В завершение, сверкая глазами, командир ткнул пальцем в Лёхину грудь и, кипя как самовар, с пламенной решимостью огласил приговор:
— На У-2 его! Ты у меня будешь газеты по ночам возить! Разгильдяй! В распоряжение начальника штаба, — озвучил приговор Крокодил Гена, как за глаза стали называть командира полка с лёгкой руки Лёхи, — кто у нас закреплён за самолётом? — спросил он начальника штаба.
— Пока никого, вы же знаете, есть некоторая нехватка личного состава и особенно лётчиков, — ответил штабист.
— Вот и отлично! Забирайте Хренова. Товарищ лейтенант, через месяц жду вас с докладом об успехах, — подвёл черту командир.
— Есть, отправиться на У-2, товарищ майор! — ответил Лёха и улыбнулся.
05 апреля 1936. Лётное поле аэродрома Кача и его окрестности.
Для того что бы научиться ходить, надо ходить,
Что бы научиться летать, надо много летать.
Лёха шел, как в забытьи, глядя в землю, будто отыскивал там ответы на все свои несчастья. Мелкие камешки разлетались от его пинков, словно отражая его раздражение и накопленную досаду. В каждом шаге звучал протест, в каждом движении читалось сопротивление всему, что его окружало.

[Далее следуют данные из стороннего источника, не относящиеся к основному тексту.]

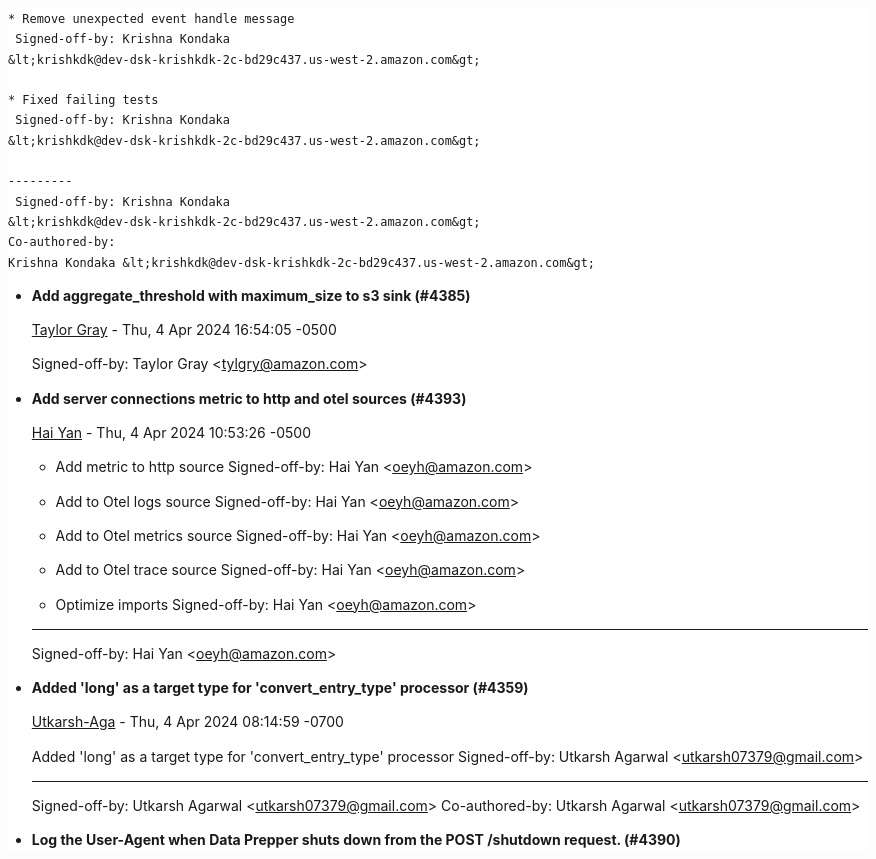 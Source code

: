     
    * Remove unexpected event handle message
     Signed-off-by: Krishna Kondaka
    &lt;krishkdk@dev-dsk-krishkdk-2c-bd29c437.us-west-2.amazon.com&gt;
    
    * Fixed failing tests
     Signed-off-by: Krishna Kondaka
    &lt;krishkdk@dev-dsk-krishkdk-2c-bd29c437.us-west-2.amazon.com&gt;
    
    ---------
     Signed-off-by: Krishna Kondaka
    &lt;krishkdk@dev-dsk-krishkdk-2c-bd29c437.us-west-2.amazon.com&gt;
    Co-authored-by:
    Krishna Kondaka &lt;krishkdk@dev-dsk-krishkdk-2c-bd29c437.us-west-2.amazon.com&gt;

* __Add aggregate_threshold with maximum_size to s3 sink (#4385)__

    [Taylor Gray](mailto:tylgry@amazon.com) - Thu, 4 Apr 2024 16:54:05 -0500
    
    
    Signed-off-by: Taylor Gray &lt;tylgry@amazon.com&gt;

* __Add server connections metric to http and otel sources (#4393)__

    [Hai Yan](mailto:8153134+oeyh@users.noreply.github.com) - Thu, 4 Apr 2024 10:53:26 -0500
    
    
    * Add metric to http source
     Signed-off-by: Hai Yan &lt;oeyh@amazon.com&gt;
    
    * Add to Otel logs source
     Signed-off-by: Hai Yan &lt;oeyh@amazon.com&gt;
    
    * Add to Otel metrics source
     Signed-off-by: Hai Yan &lt;oeyh@amazon.com&gt;
    
    * Add to Otel trace source
     Signed-off-by: Hai Yan &lt;oeyh@amazon.com&gt;
    
    * Optimize imports
     Signed-off-by: Hai Yan &lt;oeyh@amazon.com&gt;
    
    ---------
     Signed-off-by: Hai Yan &lt;oeyh@amazon.com&gt;

* __Added &#39;long&#39; as a target type for &#39;convert_entry_type&#39; processor (#4359)__

    [Utkarsh-Aga](mailto:126544832+Utkarsh-Aga@users.noreply.github.com) - Thu, 4 Apr 2024 08:14:59 -0700
    
    
    Added &#39;long&#39; as a target type for &#39;convert_entry_type&#39; processor
     Signed-off-by: Utkarsh Agarwal &lt;utkarsh07379@gmail.com&gt;
    
    ---------
     Signed-off-by: Utkarsh Agarwal &lt;utkarsh07379@gmail.com&gt;
    Co-authored-by:
    Utkarsh Agarwal &lt;utkarsh07379@gmail.com&gt;

* __Log the User-Agent when Data Prepper shuts down from the POST /shutdown request. (#4390)__
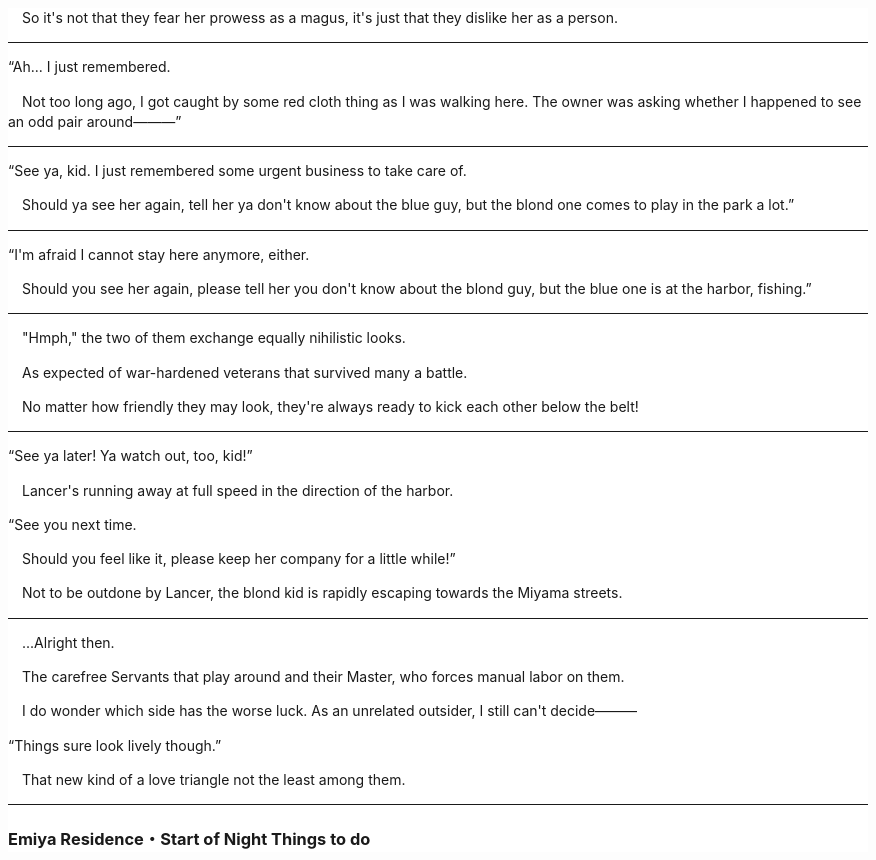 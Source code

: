 　So it's not that they fear her prowess as a magus, it's just that they dislike her as a person.  
  
---  
  
“Ah... I just remembered.  
  
　Not too long ago, I got caught by some red cloth thing as I was walking here. The owner was asking whether I happened to see an odd pair around―――”  
  
---  
  
“See ya, kid. I just remembered some urgent business to take care of.  
  
　Should ya see her again, tell her ya don't know about the blue guy, but the blond one comes to play in the park a lot.”  
  
---  
  
“I'm afraid I cannot stay here anymore, either.  
  
　Should you see her again, please tell her you don't know about the blond guy, but the blue one is at the harbor, fishing.”  
  
---  
  
　"Hmph," the two of them exchange equally nihilistic looks.  
  
　As expected of war-hardened veterans that survived many a battle.  
  
　No matter how friendly they may look, they're always ready to kick each other below the belt!  
  
---  
  
“See ya later! Ya watch out, too, kid!”  
  
　Lancer's running away at full speed in the direction of the harbor.  
  
“See you next time.  
  
　Should you feel like it, please keep her company for a little while!”  
  
　Not to be outdone by Lancer, the blond kid is rapidly escaping towards the Miyama streets.  
  
---  
  
　...Alright then.  
  
　The carefree Servants that play around and their Master, who forces manual labor on them.  
  
　I do wonder which side has the worse luck. As an unrelated outsider, I still can't decide―――  
  
“Things sure look lively though.”  
  
　That new kind of a love triangle not the least among them.  
  
---  
  
  
  
### Emiya Residence・Start of Night Things to do  
  
  
  
  
   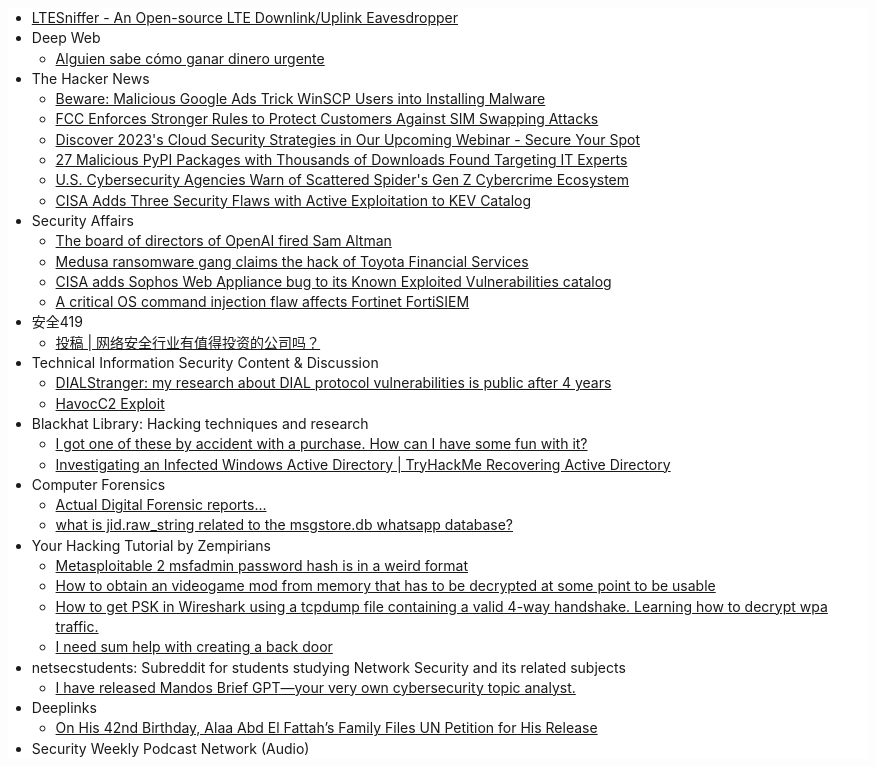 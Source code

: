   - [LTESniffer -  An Open-source LTE Downlink/Uplink Eavesdropper](http://www.kitploit.com/2023/11/ltesniffer-open-source-lte.html)
- Deep Web
  - [Alguien sabe cómo ganar dinero urgente](https://www.reddit.com/r/deepweb/comments/17x36eg/alguien_sabe_cómo_ganar_dinero_urgente/)
- The Hacker News
  - [Beware: Malicious Google Ads Trick WinSCP Users into Installing Malware](https://thehackernews.com/2023/11/beware-malicious-google-ads-trick.html)
  - [FCC Enforces Stronger Rules to Protect Customers Against SIM Swapping Attacks](https://thehackernews.com/2023/11/fcc-enforces-stronger-rules-to-protect.html)
  - [Discover 2023's Cloud Security Strategies in Our Upcoming Webinar - Secure Your Spot](https://thehackernews.com/2023/11/discover-2023s-cloud-security.html)
  - [27 Malicious PyPI Packages with Thousands of Downloads Found Targeting IT Experts](https://thehackernews.com/2023/11/27-malicious-pypi-packages-with.html)
  - [U.S. Cybersecurity Agencies Warn of Scattered Spider's Gen Z Cybercrime Ecosystem](https://thehackernews.com/2023/11/us-cybersecurity-agencies-warn-of.html)
  - [CISA Adds Three Security Flaws with Active Exploitation to KEV Catalog](https://thehackernews.com/2023/11/cisa-adds-three-security-flaws-with.html)
- Security Affairs
  - [The board of directors of OpenAI fired Sam Altman](https://securityaffairs.com/154346/breaking-news/openai-fired-ceo-sam-altman.html)
  - [Medusa ransomware gang claims the hack of Toyota Financial Services](https://securityaffairs.com/154319/data-breach/toyota-financial-services-medusa-ransomware.html)
  - [CISA adds Sophos Web Appliance bug to its Known Exploited Vulnerabilities catalog](https://securityaffairs.com/154310/security/cisa-known-exploited-vulnerabilities-catalog-17-nov-23.html)
  - [A critical OS command injection flaw affects Fortinet FortiSIEM](https://securityaffairs.com/154301/security/fortinet-fortisiem-os-command-injection.html)
- 安全419
  - [投稿 | 网络安全行业有值得投资的公司吗？](https://mp.weixin.qq.com/s?__biz=MzUyMDQ4OTkyMg==&mid=2247534966&idx=1&sn=4d50b28445502f350cb124131033e896&chksm=f9eb97dbce9c1ecd6ee2c3226b7254f48e71e2c9230c6f36fc1d6e02c4ef4e8d97e5a4e777e9&scene=58&subscene=0#rd)
- Technical Information Security Content & Discussion
  - [DIALStranger: my research about DIAL protocol vulnerabilities is public after 4 years](https://www.reddit.com/r/netsec/comments/17xlehh/dialstranger_my_research_about_dial_protocol/)
  - [HavocC2 Exploit](https://www.reddit.com/r/netsec/comments/17x3kyt/havocc2_exploit/)
- Blackhat Library: Hacking techniques and research
  - [I got one of these by accident with a purchase. How can I have some fun with it?](https://www.reddit.com/r/blackhat/comments/17xoitd/i_got_one_of_these_by_accident_with_a_purchase/)
  - [Investigating an Infected Windows Active Directory | TryHackMe Recovering Active Directory](https://www.reddit.com/r/blackhat/comments/17xaus2/investigating_an_infected_windows_active/)
- Computer Forensics
  - [Actual Digital Forensic reports...](https://www.reddit.com/r/computerforensics/comments/17xnq79/actual_digital_forensic_reports/)
  - [what is jid.raw_string related to the msgstore.db whatsapp database?](https://www.reddit.com/r/computerforensics/comments/17xgxdu/what_is_jidraw_string_related_to_the_msgstoredb/)
- Your Hacking Tutorial by Zempirians
  - [Metasploitable 2 msfadmin password hash is in a weird format](https://www.reddit.com/r/HowToHack/comments/17xsd99/metasploitable_2_msfadmin_password_hash_is_in_a/)
  - [How to obtain an videogame mod from memory that has to be decrypted at some point to be usable](https://www.reddit.com/r/HowToHack/comments/17xg734/how_to_obtain_an_videogame_mod_from_memory_that/)
  - [How to get PSK in Wireshark using a tcpdump file containing a valid 4-way handshake. Learning how to decrypt wpa traffic.](https://www.reddit.com/r/HowToHack/comments/17xopia/how_to_get_psk_in_wireshark_using_a_tcpdump_file/)
  - [I need sum help with creating a back door](https://www.reddit.com/r/HowToHack/comments/17xcjm0/i_need_sum_help_with_creating_a_back_door/)
- netsecstudents: Subreddit for students studying Network Security and its related subjects
  - [I have released Mandos Brief GPT—your very own cybersecurity topic analyst.](https://www.reddit.com/r/netsecstudents/comments/17xc429/i_have_released_mandos_brief_gptyour_very_own/)
- Deeplinks
  - [On His 42nd Birthday, Alaa Abd El Fattah’s Family Files UN Petition for His Release](https://www.eff.org/deeplinks/2023/11/his-42nd-birthday-alaa-abd-el-fattahs-family-files-un-petition-his-release)
- Security Weekly Podcast Network (Audio) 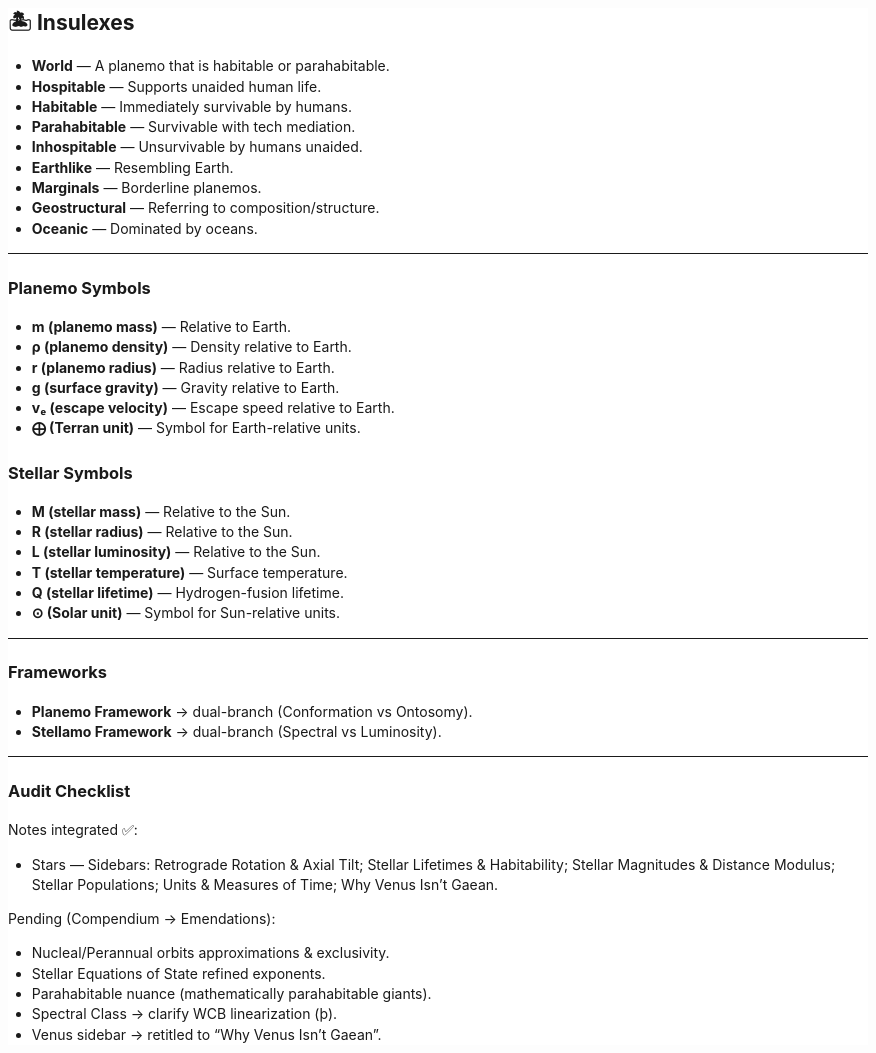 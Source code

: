 
## 🏝️ Insulexes

- **World** — A planemo that is habitable or parahabitable.  
- **Hospitable** — Supports unaided human life.  
- **Habitable** — Immediately survivable by humans.  
- **Parahabitable** — Survivable with tech mediation.  
- **Inhospitable** — Unsurvivable by humans unaided.  
- **Earthlike** — Resembling Earth.  
- **Marginals** — Borderline planemos.  
- **Geostructural** — Referring to composition/structure.  
- **Oceanic** — Dominated by oceans.  

---

### Planemo Symbols

- **m (planemo mass)** — Relative to Earth.  
- **ρ (planemo density)** — Density relative to Earth.  
- **r (planemo radius)** — Radius relative to Earth.  
- **g (surface gravity)** — Gravity relative to Earth.  
- **vₑ (escape velocity)** — Escape speed relative to Earth.  
- **⨁ (Terran unit)** — Symbol for Earth-relative units.  

### Stellar Symbols

- **M (stellar mass)** — Relative to the Sun.  
- **R (stellar radius)** — Relative to the Sun.  
- **L (stellar luminosity)** — Relative to the Sun.  
- **T (stellar temperature)** — Surface temperature.  
- **Q (stellar lifetime)** — Hydrogen-fusion lifetime.  
- **⊙ (Solar unit)** — Symbol for Sun-relative units.  

---

### Frameworks

- **Planemo Framework** → dual-branch (Conformation vs Ontosomy).  
- **Stellamo Framework** → dual-branch (Spectral vs Luminosity).  

---

### Audit Checklist

Notes integrated ✅:  
- Stars — Sidebars: Retrograde Rotation & Axial Tilt; Stellar Lifetimes & Habitability; Stellar Magnitudes & Distance Modulus; Stellar Populations; Units & Measures of Time; Why Venus Isn’t Gaean.  

Pending (Compendium → Emendations):  
- Nucleal/Perannual orbits approximations & exclusivity.  
- Stellar Equations of State refined exponents.  
- Parahabitable nuance (mathematically parahabitable giants).  
- Spectral Class → clarify WCB linearization (þ).  
- Venus sidebar → retitled to “Why Venus Isn’t Gaean”.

А больше всего Лёха мечтал о простом удовольствии, к которому он привык в ином мире. Оказывается, иногда все, что тебе нужно для счастья — это тишина ванной комнаты, возможность спокойно, без лишних взглядов, достать телефон сидя на белом друге и написать коротенький текст. Отправить сообщения нескольким девчонкам, ловя пару ответных смайликов, не отягощенных идейными штампами и требованиями борьбы с врагами.
А потом — душ. Горячий, настоящий, обволакивающий. Тот самый душ, под который можно подставить лицо и стоять, пока струи воды смывают с тебя все невзгоды, очищают не только тело, но и душу, пусть ненадолго, но достаточно, чтобы опять стать человеком.